What is needed:
Determine the number of lines in the listing that contain "begin". Write only that number.

== Segment start ==

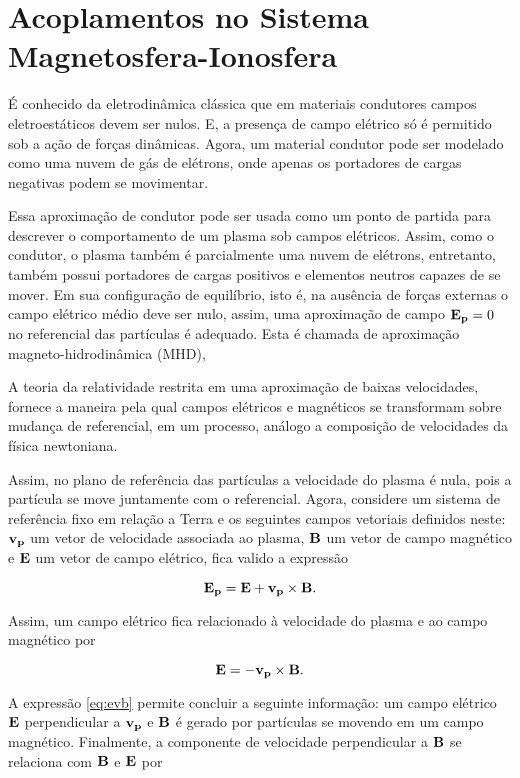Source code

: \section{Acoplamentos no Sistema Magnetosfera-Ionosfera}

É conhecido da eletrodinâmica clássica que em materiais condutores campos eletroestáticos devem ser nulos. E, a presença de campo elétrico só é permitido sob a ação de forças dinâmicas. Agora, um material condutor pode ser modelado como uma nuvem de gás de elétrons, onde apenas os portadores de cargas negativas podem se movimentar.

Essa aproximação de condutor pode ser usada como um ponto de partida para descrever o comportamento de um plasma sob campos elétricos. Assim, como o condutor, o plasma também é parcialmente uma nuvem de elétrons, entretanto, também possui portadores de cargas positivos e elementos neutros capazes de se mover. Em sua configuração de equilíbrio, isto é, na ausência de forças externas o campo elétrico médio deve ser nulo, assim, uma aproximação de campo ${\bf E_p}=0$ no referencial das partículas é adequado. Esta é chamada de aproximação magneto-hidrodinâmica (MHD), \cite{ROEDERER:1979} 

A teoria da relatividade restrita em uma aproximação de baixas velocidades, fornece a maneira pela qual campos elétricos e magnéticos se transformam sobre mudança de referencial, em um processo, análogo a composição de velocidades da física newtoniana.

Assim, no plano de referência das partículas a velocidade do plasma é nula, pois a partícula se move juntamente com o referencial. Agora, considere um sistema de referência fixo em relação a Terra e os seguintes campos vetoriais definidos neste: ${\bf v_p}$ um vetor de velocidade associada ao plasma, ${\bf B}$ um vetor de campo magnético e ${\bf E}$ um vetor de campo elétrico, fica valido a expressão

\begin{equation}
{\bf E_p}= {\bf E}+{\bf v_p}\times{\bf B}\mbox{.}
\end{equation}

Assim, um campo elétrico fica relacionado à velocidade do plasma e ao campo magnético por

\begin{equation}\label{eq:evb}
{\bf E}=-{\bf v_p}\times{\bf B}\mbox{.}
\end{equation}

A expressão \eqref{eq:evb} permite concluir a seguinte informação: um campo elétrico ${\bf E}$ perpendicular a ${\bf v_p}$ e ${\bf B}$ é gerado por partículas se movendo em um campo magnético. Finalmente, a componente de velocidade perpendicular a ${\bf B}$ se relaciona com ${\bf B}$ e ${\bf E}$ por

== Segment end ==
== Segment start ==

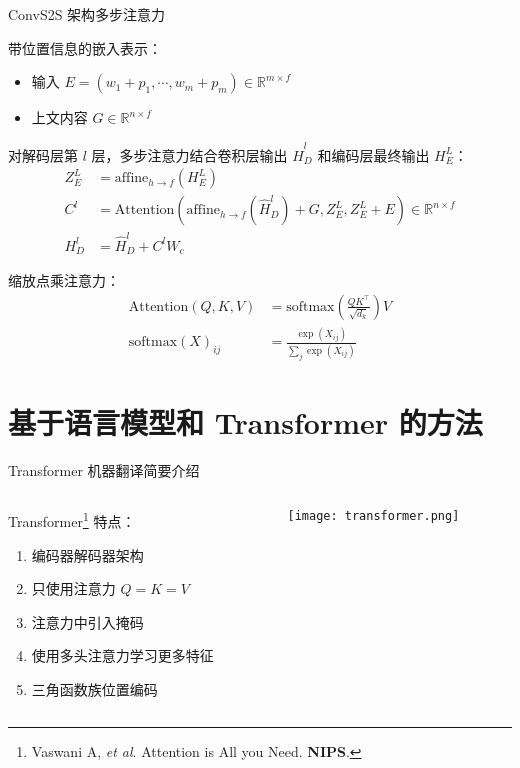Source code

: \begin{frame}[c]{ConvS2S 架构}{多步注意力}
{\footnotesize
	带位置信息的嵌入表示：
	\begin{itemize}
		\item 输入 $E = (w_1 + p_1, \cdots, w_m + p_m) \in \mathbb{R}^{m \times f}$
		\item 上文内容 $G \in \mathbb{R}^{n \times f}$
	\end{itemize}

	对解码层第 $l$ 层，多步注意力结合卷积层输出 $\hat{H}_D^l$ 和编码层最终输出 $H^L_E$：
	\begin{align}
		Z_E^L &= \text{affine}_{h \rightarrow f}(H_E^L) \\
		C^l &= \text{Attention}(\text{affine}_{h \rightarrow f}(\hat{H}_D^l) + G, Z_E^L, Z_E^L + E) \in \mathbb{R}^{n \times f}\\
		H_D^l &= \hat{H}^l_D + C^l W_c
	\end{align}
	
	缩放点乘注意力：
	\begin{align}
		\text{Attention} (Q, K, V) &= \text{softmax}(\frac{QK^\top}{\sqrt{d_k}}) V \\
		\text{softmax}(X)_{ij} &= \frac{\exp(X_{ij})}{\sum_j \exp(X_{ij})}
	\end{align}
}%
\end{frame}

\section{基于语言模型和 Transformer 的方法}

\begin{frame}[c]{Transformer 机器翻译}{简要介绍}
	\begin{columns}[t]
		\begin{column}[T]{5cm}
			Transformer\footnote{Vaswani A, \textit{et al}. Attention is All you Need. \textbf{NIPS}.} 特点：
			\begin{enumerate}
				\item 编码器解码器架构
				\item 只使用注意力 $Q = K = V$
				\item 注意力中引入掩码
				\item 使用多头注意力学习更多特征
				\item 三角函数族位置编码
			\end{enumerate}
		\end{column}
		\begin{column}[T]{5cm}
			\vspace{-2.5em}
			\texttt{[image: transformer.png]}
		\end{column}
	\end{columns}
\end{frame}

== Segment end ==

Result below:
11